Accueil Économie Il faut s’attaquer aux niches fiscales plutôt qu’aux riches

Il faut s’attaquer aux niches fiscales plutôt qu’aux riches

Les supprimer pourrait conduire à une imposition plus juste


Il faut s’attaquer aux niches fiscales plutôt qu’aux riches
Bernard Arnault et Emmanuel Macron à Paris, juin 2017. SIPA. 00811228_000008

La suppression des niches fiscales, dont la justification est souvent sommaire, et l’instauration d’un impôt proportionnel, plutôt que progressif, permettraient d’établir une imposition plus juste et plus claire sans nuire aux recettes de l’Etat. 


Climax de l’entretien d’Emmanuel Macron face à Jean-Jacques Bourdin et Edwy Plenel, le sujet de la fiscalité. Plenel, en particulier, s’obstinant à confondre « optimisation » et « évasion fiscale », reprochait à Macron de protéger certains de ses « amis milliardaires », au nombre desquels Bernard Arnault. Peu commentée, cette confusion terminologique n’est pourtant pas anodine.

Elle traduit une méconnaissance profonde des enjeux fiscaux, la première pratique, d’optimisation, étant parfaitement légale et encadrée, quand le terme d’évasion renvoie à une forme de fraude. Plus largement, cet amalgame révèle, en creux, une suspicion systématique d’un certain journalisme à l’encontre des riches, considérés comme forcément malhonnêtes.

Haro sur Bernard Arnault !

Ce procès d’intention n’est pas nouveau. Bernard Arnault, toujours lui, en sait quelque chose, sa stature d’homme le plus riche de France l’exposant à un « traitement de faveur » de la part des rédactions du pays. Ainsi, dans l’émission « Pièces à conviction », diffusée le 28 mars sur une chaîne du service public, le dirigeant de LVMH a été mis en cause sans ménagement, mais sans convaincre. Une émission intéressante en cela qu’elle compilait l’essentiel des reproches régulièrement faits aux grandes fortunes, que l’on blâme parce qu’elles mettent à profit certains textes de loi, au lieu de s’en prendre à ces textes.

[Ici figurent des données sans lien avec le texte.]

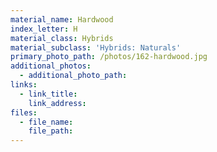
 ```yaml
---
material_name: Hardwood
index_letter: H
material_class: Hybrids
material_subclass: 'Hybrids: Naturals'
primary_photo_path: /photos/162-hardwood.jpg
additional_photos:
  - additional_photo_path:
links:
  - link_title:
    link_address:
files:
  - file_name:
    file_path:
---
```



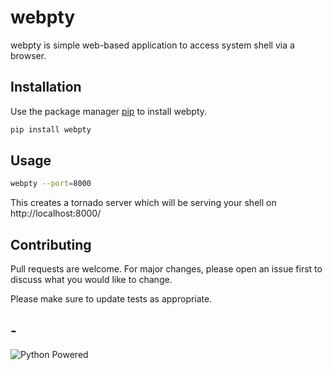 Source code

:# webpty

webpty is simple web-based application to access system shell via a browser.

## Installation

Use the package manager [pip](https://pip.pypa.io/en/stable/) to install webpty.

```bash
pip install webpty
```

## Usage

```bash
webpty --port=8000
```

This creates a tornado server which will be serving your shell on http://localhost:8000/

## Contributing
Pull requests are welcome. For major changes, please open an issue first to discuss what you would like to change.

Please make sure to update tests as appropriate.


## -
![Python Powered](https://www.python.org/static/community_logos/python-powered-h-70x91.png)

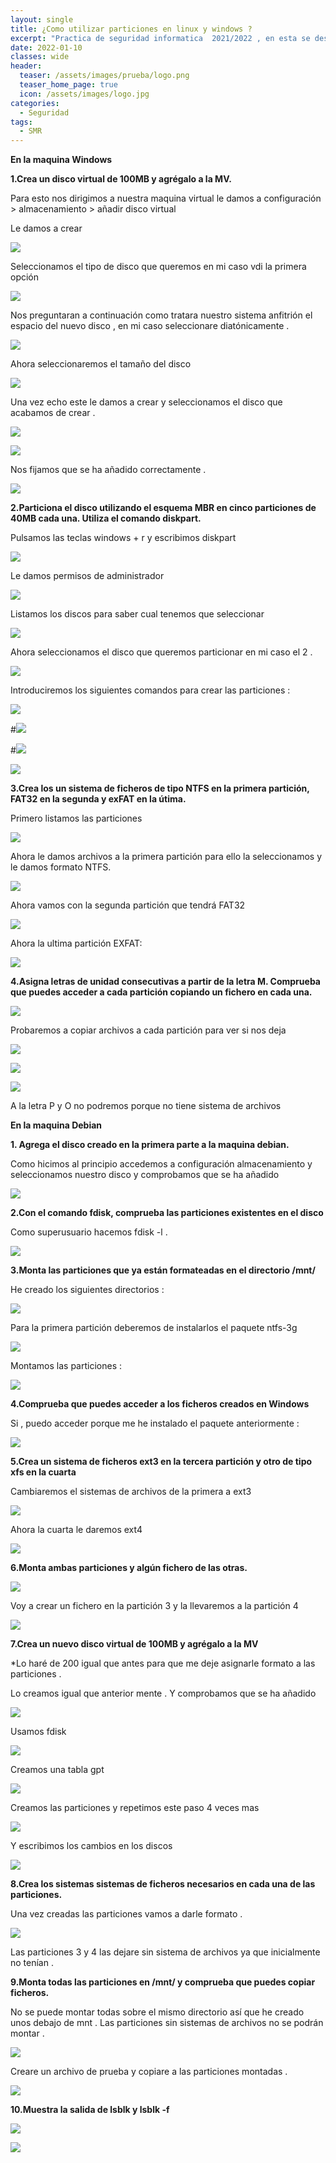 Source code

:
 ```yaml
---
layout: single
title: ¿Como utilizar particiones en linux y windows ?
excerpt: "Practica de seguridad informatica  2021/2022 , en esta se desarolla el particionado de discos para utilizarlo en sistemas Linux y Windows "
date: 2022-01-10
classes: wide
header:
  teaser: /assets/images/prueba/logo.png
  teaser_home_page: true
  icon: /assets/images/logo.jpg
categories:
  - Seguridad
tags:
  - SMR
---
```

<!-- Google tag (gtag.js) -->
<script async src="https://www.googletagmanager.com/gtag/js?id=G-GVDYVWJLRH"></script>
<script>
  window.dataLayer = window.dataLayer || [];
  function gtag(){dataLayer.push(arguments);}
  gtag('js', new Date());

  gtag('config', 'G-GVDYVWJLRH');
</script>

**En la maquina Windows** 

**1.Crea un disco virtual de 100MB y agrégalo a la MV.**

Para esto nos dirigimos a nuestra maquina virtual le damos a configuración > almacenamiento > añadir disco virtual 

Le damos a crear 

![](/assets/images/seguridad/almacenamiento_informacion_t7/Aspose.Words.f91a77a0-a719-41c5-af36-35e0757f51ed.001.png)

Seleccionamos el tipo de disco que queremos en mi caso vdi la primera opción 

![](/assets/images/seguridad/almacenamiento_informacion_t7/Aspose.Words.f91a77a0-a719-41c5-af36-35e0757f51ed.002.png)

Nos preguntaran a continuación como tratara nuestro sistema anfitrión el espacio del nuevo disco , en  mi caso seleccionare diatónicamente .

![](/assets/images/seguridad/almacenamiento_informacion_t7/Aspose.Words.f91a77a0-a719-41c5-af36-35e0757f51ed.003.png)

Ahora seleccionaremos el tamaño del disco 

![](/assets/images/seguridad/almacenamiento_informacion_t7/Aspose.Words.f91a77a0-a719-41c5-af36-35e0757f51ed.004.png)

Una vez echo este le damos a crear y seleccionamos el disco que acabamos de crear .

![](/assets/images/seguridad/almacenamiento_informacion_t7/Aspose.Words.f91a77a0-a719-41c5-af36-35e0757f51ed.005.png)

![](/assets/images/seguridad/almacenamiento_informacion_t7/Aspose.Words.f91a77a0-a719-41c5-af36-35e0757f51ed.006.png)

Nos fijamos que se ha añadido correctamente .

![](/assets/images/seguridad/almacenamiento_informacion_t7/Aspose.Words.f91a77a0-a719-41c5-af36-35e0757f51ed.007.png)

**2.Particiona el disco utilizando el esquema MBR en cinco particiones de 40MB cada una. Utiliza el comando diskpart.**

Pulsamos las teclas windows + r  y escribimos diskpart

![](/assets/images/seguridad/almacenamiento_informacion_t7/Aspose.Words.f91a77a0-a719-41c5-af36-35e0757f51ed.008.png)

Le damos permisos de administrador 

![](/assets/images/seguridad/almacenamiento_informacion_t7/Aspose.Words.f91a77a0-a719-41c5-af36-35e0757f51ed.009.png)

Listamos los discos para saber cual tenemos que seleccionar 

![](/assets/images/seguridad/almacenamiento_informacion_t7/Aspose.Words.f91a77a0-a719-41c5-af36-35e0757f51ed.010.png)

Ahora seleccionamos el disco que queremos particionar en mi caso el 2 .

![](/assets/images/seguridad/almacenamiento_informacion_t7/Aspose.Words.f91a77a0-a719-41c5-af36-35e0757f51ed.012.png)


Introduciremos los  siguientes comandos para crear las particiones :

![](/assets/images/seguridad/almacenamiento_informacion_t7/Aspose.Words.f91a77a0-a719-41c5-af36-35e0757f51ed.011.png)

#![](/assets/images/seguridad/almacenamiento_informacion_t7/Aspose.Words.f91a77a0-a719-41c5-af36-35e0757f51ed.012.png)

#![](/assets/images/seguridad/almacenamiento_informacion_t7/Aspose.Words.f91a77a0-a719-41c5-af36-35e0757f51ed.011.png)

![](/assets/images/seguridad/almacenamiento_informacion_t7/Aspose.Words.f91a77a0-a719-41c5-af36-35e0757f51ed.013.png)

**3.Crea los un sistema de ficheros de tipo NTFS en la primera partición, FAT32 en la segunda y exFAT en la útima.**

Primero listamos las particiones 

![](/assets/images/seguridad/almacenamiento_informacion_t7/Aspose.Words.f91a77a0-a719-41c5-af36-35e0757f51ed.014.png)

Ahora le damos archivos a la primera partición para ello la seleccionamos y le damos formato  NTFS. 

![](/assets/images/seguridad/almacenamiento_informacion_t7/Aspose.Words.f91a77a0-a719-41c5-af36-35e0757f51ed.015.png)

Ahora vamos con la segunda partición que tendrá FAT32

![](/assets/images/seguridad/almacenamiento_informacion_t7/Aspose.Words.f91a77a0-a719-41c5-af36-35e0757f51ed.016.png)

Ahora la ultima  partición  EXFAT:

![](/assets/images/seguridad/almacenamiento_informacion_t7/Aspose.Words.f91a77a0-a719-41c5-af36-35e0757f51ed.017.png)

**4.Asigna letras de unidad consecutivas a partir de la letra M. Comprueba que puedes acceder a cada partición copiando un fichero en cada una.**

![](/assets/images/seguridad/almacenamiento_informacion_t7/Aspose.Words.f91a77a0-a719-41c5-af36-35e0757f51ed.018.png)

Probaremos a copiar archivos a cada partición para ver si nos deja 

![](/assets/images/seguridad/almacenamiento_informacion_t7/Aspose.Words.f91a77a0-a719-41c5-af36-35e0757f51ed.019.png)

![](/assets/images/seguridad/almacenamiento_informacion_t7/Aspose.Words.f91a77a0-a719-41c5-af36-35e0757f51ed.020.png)

![](/assets/images/seguridad/almacenamiento_informacion_t7/Aspose.Words.f91a77a0-a719-41c5-af36-35e0757f51ed.021.png)

A la letra P y O no podremos porque no tiene sistema de archivos 

**En la maquina  Debian**

**1. Agrega el disco creado en la primera parte a la maquina debian.**

Como hicimos al principio accedemos a configuración almacenamiento y seleccionamos nuestro disco  y comprobamos que se ha añadido 

![](/assets/images/seguridad/almacenamiento_informacion_t7/Aspose.Words.f91a77a0-a719-41c5-af36-35e0757f51ed.022.png)

**2.Con el comando fdisk, comprueba las particiones existentes en el disco** 

Como superusuario hacemos fdisk -l .

![](/assets/images/seguridad/almacenamiento_informacion_t7/Aspose.Words.f91a77a0-a719-41c5-af36-35e0757f51ed.023.png)

**3.Monta las particiones que ya están formateadas en el directorio /mnt/** 

He creado los siguientes directorios :

![](/assets/images/seguridad/almacenamiento_informacion_t7/Aspose.Words.f91a77a0-a719-41c5-af36-35e0757f51ed.024.png)

Para la primera partición  deberemos de instalarlos el paquete ntfs-3g

![](/assets/images/seguridad/almacenamiento_informacion_t7/Aspose.Words.f91a77a0-a719-41c5-af36-35e0757f51ed.025.png)

Montamos las  particiones :

![](/assets/images/seguridad/almacenamiento_informacion_t7/Aspose.Words.f91a77a0-a719-41c5-af36-35e0757f51ed.026.png)

**4.Comprueba que puedes acceder a los ficheros creados en Windows** 

Si , puedo acceder porque me he instalado el paquete anteriormente :

![](/assets/images/seguridad/almacenamiento_informacion_t7/Aspose.Words.f91a77a0-a719-41c5-af36-35e0757f51ed.027.png)

**5.Crea un sistema de ficheros ext3 en la tercera partición y otro de tipo xfs en la cuarta** 

Cambiaremos el sistemas de archivos de la primera a ext3

![](/assets/images/seguridad/almacenamiento_informacion_t7/Aspose.Words.f91a77a0-a719-41c5-af36-35e0757f51ed.028.png)

Ahora la cuarta le daremos ext4

![](/assets/images/seguridad/almacenamiento_informacion_t7/Aspose.Words.f91a77a0-a719-41c5-af36-35e0757f51ed.029.png)

**6.Monta ambas particiones y algún fichero de las otras.**

![](/assets/images/seguridad/almacenamiento_informacion_t7/Aspose.Words.f91a77a0-a719-41c5-af36-35e0757f51ed.030.png)

Voy a crear un fichero en la partición 3 y la llevaremos a la partición 4 

![](/assets/images/seguridad/almacenamiento_informacion_t7/Aspose.Words.f91a77a0-a719-41c5-af36-35e0757f51ed.031.png)

**7.Crea un nuevo disco virtual de 100MB y agrégalo a la MV**

\*Lo haré de 200 igual que antes para que me deje asignarle formato a las particiones .

Lo creamos igual  que anterior mente . Y comprobamos que se ha añadido 

![](/assets/images/seguridad/almacenamiento_informacion_t7/Aspose.Words.f91a77a0-a719-41c5-af36-35e0757f51ed.032.png)

Usamos fdisk

![](/assets/images/seguridad/almacenamiento_informacion_t7/Aspose.Words.f91a77a0-a719-41c5-af36-35e0757f51ed.033.png)

Creamos una tabla gpt 

![](/assets/images/seguridad/almacenamiento_informacion_t7/Aspose.Words.f91a77a0-a719-41c5-af36-35e0757f51ed.034.png)

Creamos las particiones y repetimos este paso 4 veces mas 

![](/assets/images/seguridad/almacenamiento_informacion_t7/Aspose.Words.f91a77a0-a719-41c5-af36-35e0757f51ed.035.png)

Y escribimos los cambios en los discos 

![](/assets/images/seguridad/almacenamiento_informacion_t7/Aspose.Words.f91a77a0-a719-41c5-af36-35e0757f51ed.036.png)

**8.Crea los sistemas sistemas de ficheros necesarios en cada una de las particiones.** 

Una vez creadas las particiones vamos a darle formato .

![](/assets/images/seguridad/almacenamiento_informacion_t7/Aspose.Words.f91a77a0-a719-41c5-af36-35e0757f51ed.037.png)

Las  particiones 3 y 4   las dejare sin sistema de archivos ya que inicialmente no tenían  . 

**9.Monta todas las particiones en /mnt/ y comprueba que puedes copiar ficheros.**

No se puede montar todas sobre el mismo directorio así que he creado unos debajo de mnt . Las particiones sin sistemas de archivos no se podrán  montar .

![](/assets/images/seguridad/almacenamiento_informacion_t7/Aspose.Words.f91a77a0-a719-41c5-af36-35e0757f51ed.038.png)

Creare un archivo de prueba y copiare a las particiones montadas .

![](/assets/images/seguridad/almacenamiento_informacion_t7/Aspose.Words.f91a77a0-a719-41c5-af36-35e0757f51ed.039.png)

**10.Muestra la salida de lsblk y lsblk -f**

![](/assets/images/seguridad/almacenamiento_informacion_t7/Aspose.Words.f91a77a0-a719-41c5-af36-35e0757f51ed.040.png)

![](/assets/images/seguridad/almacenamiento_informacion_t7/Aspose.Words.f91a77a0-a719-41c5-af36-35e0757f51ed.041.png)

Les journalistes ont ainsi dénoncé l’absence de transparence de sociétés dont ils se sont procuré les comptes sans difficulté au greffe ou sur internet. Ils ont comparé l’impôt belge des holdings du groupe à l’impôt qui aurait été payé en France par des sociétés opérationnelles, sans saisir que les sociétés holding y disposent aussi d’un régime de quasi exonération d’impôt très proche du régime belge, comme quasiment partout dans le monde, pour éviter les doubles impositions sur les bénéfices distribués par les filiales qui ont déjà payé l’impôt. L’émission s’est émue de ce yacht incroyable acquis par une société du groupe et exploité à Malte en chartering, c’est-à-dire en location para-hôtelière, comme une résidence de luxe pourrait l’être. Elle s’est enfin insurgée contre le transfert des actions LVMH de Bernard Arnault à une fondation belge, tout en sachant qu’elles seraient soumises aux droits de succession si elles revenaient à ses enfants domiciliés en France. Ne serait-il pas plutôt préférable d’encourager en France cette option  déjà retenue, non sans difficultés, par les fondations Pierre Fabre, Mérieux, Varenne (groupe de presse La Montagne) ou Avril (Sofiprotéol) ?

Les riches à l’affiche…

D’une manière générale, le reportage a reconnu que les pratiques qu’il critiquait n’étaient pas illégales, pas plus que celles révélées par les « Paradise Papers », mais c’est à la richesse que l’opprobre a été jeté à titre moral. Pourtant, les grandes fortunes actuelles sont en très grande majorité le fruit de la création d’entreprises générant des emplois, offrant à des consommateurs des produits et services qu’ils achètent parce qu’ils sont utiles pour eux. Free, par exemple, a permis d’abaisser sensiblement le prix de tous les forfaits de téléphone mobile en cassant un marché oligopolistique, et tant mieux si cela a permis à son actionnaire Xavier Niel d’entrer dans le Top 10 des plus riches de France. Ces fortunes ne souffrent d’aucune illégitimité, contrairement à celles qui s’édifient par fraude et corruption, foncièrement injustes et destructrices du lien social.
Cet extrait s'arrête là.